→ What the task asks
Among the entries below, find every line that contains the string "Insekten", then copy it.

→ Given records

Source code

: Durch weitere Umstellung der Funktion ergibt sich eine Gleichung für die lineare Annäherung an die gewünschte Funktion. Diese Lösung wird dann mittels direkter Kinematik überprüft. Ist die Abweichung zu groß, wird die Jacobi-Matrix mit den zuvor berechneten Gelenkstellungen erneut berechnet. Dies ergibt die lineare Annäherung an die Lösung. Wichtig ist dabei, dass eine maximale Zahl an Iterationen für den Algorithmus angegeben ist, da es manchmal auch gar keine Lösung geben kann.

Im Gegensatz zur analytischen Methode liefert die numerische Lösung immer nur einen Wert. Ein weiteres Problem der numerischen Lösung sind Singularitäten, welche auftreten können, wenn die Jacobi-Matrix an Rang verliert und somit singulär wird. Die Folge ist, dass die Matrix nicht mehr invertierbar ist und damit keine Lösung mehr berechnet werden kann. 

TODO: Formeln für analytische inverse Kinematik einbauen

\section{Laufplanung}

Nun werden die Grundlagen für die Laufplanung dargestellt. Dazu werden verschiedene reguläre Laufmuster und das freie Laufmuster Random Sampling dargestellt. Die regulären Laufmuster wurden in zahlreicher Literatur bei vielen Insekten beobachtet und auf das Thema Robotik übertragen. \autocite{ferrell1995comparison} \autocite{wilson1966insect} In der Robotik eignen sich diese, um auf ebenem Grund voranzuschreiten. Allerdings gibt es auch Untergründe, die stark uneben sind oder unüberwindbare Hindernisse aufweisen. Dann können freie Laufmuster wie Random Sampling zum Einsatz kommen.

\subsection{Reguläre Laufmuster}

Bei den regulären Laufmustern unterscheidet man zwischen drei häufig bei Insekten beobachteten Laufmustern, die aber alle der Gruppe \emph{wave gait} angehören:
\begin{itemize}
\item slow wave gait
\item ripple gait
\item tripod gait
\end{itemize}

→ Response for this exercise
Nun werden die Grundlagen für die Laufplanung dargestellt. Dazu werden verschiedene reguläre Laufmuster und das freie Laufmuster Random Sampling dargestellt. Die regulären Laufmuster wurden in zahlreicher Literatur bei vielen Insekten beobachtet und auf das Thema Robotik übertragen. \autocite{ferrell1995comparison} \autocite{wilson1966insect} In der Robotik eignen sich diese, um auf ebenem Grund voranzuschreiten. Allerdings gibt es auch Untergründe, die stark uneben sind oder unüberwindbare Hindernisse aufweisen. Dann können freie Laufmuster wie Random Sampling zum Einsatz kommen.
Bei den regulären Laufmustern unterscheidet man zwischen drei häufig bei Insekten beobachteten Laufmustern, die aber alle der Gruppe \emph{wave gait} angehören:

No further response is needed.